Czech investment group

Creditas Group is a Czech family-owned investment group active in financial services, energy and real estate. It was formed in 2021 by combining businesses owned by Czech financier Pavel Hubáček that had previously operated under the Unicapital and Creditas brands.

The group includes Banka Creditas and MeDirect in financial services, UCED in energy, and Creditas Real Estate. It operates in several European countries, including the Czech Republic, Slovakia, Poland, Malta and Belgium.

At the end of 2025, Creditas reported assets of €13.4 billion and profit of €249 million. Forbes reported revenue of CZK 21.6 billion, EBITDA of CZK 7.4 billion and about 2,500 employees in 2026.

== History ==
Pavel Hubáček founded the investment group Unicapital in 2013. Its early investments included energy, real estate and agriculture. Hubáček also invested in Creditas, then a Czech credit union, which received a banking licence in 2016.

In 2021, Hubáček reorganised his businesses under the Creditas name. Banka Creditas and companies previously grouped under Unicapital were brought together under CREDITAS B.V., a holding company based in the Netherlands. Seznam Zprávy described Creditas as a new investment group formed from Hubáček's existing businesses. The group increasingly focused on three areas: financial services, energy and real estate.

Banka Creditas acquired Expobank CZ in 2022. The bank was renamed Max banka and merged into Banka Creditas in October 2024.

Creditas also expanded abroad. In 2023, it acquired the British electricity producer InterGen, which operated about 2.8 GW of generating capacity in the United Kingdom. The company was sold to Sev.en Global Investments in 2024.

In September 2025, Banka Creditas completed the acquisition of MDB Group, the parent company of MeDirect Bank, after receiving approval from the European Central Bank. MeDirect operates mainly in Malta and Belgium and had more than 160,000 customers and over €6 billion in assets around the time of the acquisition. The acquisition expanded Creditas's banking business into Western Europe.

== Operations ==

=== Financial services ===
The group's financial-services businesses include Banka Creditas in the Czech Republic and MeDirect in Malta and Belgium. Banka Creditas provides retail and corporate banking, while MeDirect focuses on digital banking, savings and investment services.

=== Energy ===
Energy activities are grouped mainly under UCED. The company is active in electricity and heat generation, energy distribution and supply, and decentralised energy infrastructure. Creditas has expanded these activities beyond the Czech Republic, including into Slovakia and Poland.

=== Real estate ===
Creditas Real Estate develops and invests in residential and commercial property. Its portfolio includes homes for sale and rental housing.
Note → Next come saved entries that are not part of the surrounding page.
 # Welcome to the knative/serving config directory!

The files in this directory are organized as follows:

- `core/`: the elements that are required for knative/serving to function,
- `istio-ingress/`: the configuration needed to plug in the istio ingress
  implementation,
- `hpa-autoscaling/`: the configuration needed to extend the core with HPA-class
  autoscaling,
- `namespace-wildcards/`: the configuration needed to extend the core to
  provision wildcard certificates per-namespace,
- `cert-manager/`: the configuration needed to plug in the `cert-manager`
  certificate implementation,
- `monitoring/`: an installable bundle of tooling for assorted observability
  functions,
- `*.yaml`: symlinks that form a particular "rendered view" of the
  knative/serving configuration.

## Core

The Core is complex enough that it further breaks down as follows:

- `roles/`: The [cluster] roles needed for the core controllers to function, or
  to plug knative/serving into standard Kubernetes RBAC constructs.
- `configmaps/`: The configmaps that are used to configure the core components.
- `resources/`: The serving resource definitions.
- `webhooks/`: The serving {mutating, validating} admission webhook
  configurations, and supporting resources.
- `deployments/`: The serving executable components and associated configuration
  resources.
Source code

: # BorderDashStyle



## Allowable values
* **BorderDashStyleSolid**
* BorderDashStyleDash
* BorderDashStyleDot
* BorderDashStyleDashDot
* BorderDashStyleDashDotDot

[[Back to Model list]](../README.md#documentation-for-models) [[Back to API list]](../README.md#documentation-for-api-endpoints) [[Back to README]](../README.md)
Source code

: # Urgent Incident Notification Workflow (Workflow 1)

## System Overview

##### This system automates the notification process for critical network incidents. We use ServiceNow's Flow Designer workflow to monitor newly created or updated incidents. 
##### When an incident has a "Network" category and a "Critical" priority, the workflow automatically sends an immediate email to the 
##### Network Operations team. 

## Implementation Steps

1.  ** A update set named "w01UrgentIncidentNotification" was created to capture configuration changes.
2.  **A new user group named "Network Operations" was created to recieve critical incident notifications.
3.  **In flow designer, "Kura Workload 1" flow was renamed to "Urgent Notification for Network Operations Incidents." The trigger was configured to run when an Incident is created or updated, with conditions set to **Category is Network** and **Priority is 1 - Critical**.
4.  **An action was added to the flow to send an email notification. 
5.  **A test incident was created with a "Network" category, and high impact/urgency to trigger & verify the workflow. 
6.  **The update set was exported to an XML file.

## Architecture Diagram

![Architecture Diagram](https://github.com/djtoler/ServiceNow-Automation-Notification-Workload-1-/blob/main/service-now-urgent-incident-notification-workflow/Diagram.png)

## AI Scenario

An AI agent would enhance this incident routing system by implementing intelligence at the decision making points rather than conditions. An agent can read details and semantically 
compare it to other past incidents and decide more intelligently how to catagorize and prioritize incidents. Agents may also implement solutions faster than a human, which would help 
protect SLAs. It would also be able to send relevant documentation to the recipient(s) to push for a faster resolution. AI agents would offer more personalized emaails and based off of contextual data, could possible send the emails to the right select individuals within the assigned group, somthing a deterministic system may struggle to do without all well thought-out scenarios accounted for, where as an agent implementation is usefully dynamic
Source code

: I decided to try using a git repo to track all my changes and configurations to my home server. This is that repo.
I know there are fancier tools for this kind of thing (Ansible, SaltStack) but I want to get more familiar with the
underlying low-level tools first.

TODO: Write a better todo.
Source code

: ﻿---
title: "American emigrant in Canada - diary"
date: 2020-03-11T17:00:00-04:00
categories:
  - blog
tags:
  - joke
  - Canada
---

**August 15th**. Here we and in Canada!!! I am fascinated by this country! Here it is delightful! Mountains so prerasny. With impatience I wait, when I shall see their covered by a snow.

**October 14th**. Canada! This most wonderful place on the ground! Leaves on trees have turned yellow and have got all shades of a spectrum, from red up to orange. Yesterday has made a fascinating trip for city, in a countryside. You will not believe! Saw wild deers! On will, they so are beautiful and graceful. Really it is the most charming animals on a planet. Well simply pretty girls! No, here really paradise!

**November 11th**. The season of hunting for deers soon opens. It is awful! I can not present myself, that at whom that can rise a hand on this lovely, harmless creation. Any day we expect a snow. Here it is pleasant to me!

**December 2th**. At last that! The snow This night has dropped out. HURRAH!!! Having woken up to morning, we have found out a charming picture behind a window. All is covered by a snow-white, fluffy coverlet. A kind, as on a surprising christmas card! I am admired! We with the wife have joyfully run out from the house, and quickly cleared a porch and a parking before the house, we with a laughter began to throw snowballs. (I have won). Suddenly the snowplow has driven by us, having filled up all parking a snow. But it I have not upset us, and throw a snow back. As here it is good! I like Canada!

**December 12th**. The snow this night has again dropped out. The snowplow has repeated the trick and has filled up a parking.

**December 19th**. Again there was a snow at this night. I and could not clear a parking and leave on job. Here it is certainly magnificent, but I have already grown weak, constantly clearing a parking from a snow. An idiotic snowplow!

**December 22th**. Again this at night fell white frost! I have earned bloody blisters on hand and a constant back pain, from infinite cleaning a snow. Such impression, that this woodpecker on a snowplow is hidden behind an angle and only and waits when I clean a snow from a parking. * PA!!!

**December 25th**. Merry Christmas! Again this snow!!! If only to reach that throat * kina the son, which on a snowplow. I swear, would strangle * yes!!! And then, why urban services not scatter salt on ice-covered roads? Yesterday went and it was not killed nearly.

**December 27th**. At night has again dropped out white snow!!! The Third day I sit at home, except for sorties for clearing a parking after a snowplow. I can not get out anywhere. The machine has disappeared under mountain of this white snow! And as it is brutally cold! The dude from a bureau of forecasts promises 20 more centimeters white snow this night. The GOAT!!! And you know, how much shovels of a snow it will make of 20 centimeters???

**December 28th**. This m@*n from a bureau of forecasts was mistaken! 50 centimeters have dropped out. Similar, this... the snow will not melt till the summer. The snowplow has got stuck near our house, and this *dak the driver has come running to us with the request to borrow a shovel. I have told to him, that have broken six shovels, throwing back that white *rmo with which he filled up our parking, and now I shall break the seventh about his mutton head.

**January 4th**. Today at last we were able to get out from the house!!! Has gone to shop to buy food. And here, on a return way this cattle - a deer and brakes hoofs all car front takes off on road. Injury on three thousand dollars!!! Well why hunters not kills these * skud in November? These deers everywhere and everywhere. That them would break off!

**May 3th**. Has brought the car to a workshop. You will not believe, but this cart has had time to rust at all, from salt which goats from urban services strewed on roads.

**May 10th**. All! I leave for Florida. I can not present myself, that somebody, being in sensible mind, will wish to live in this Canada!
By 2025, the division had more than 5,500 residential units in its portfolio, according to group CEO Jiří Hrouda. E15 reported in 2026 that its projects had grown from smaller developments to investments worth several billion Czech crowns.

== Ownership and management ==
Pavel Hubáček controlled Creditas Group until 2025, when he transferred ownership to members of his family and stepped back from management.

His sons later took responsibility for different parts of the business. Tomáš Hubáček oversees banking and financial services, while David Hubáček is responsible for real estate, development and energy. Jiří Hrouda is chief executive of the group.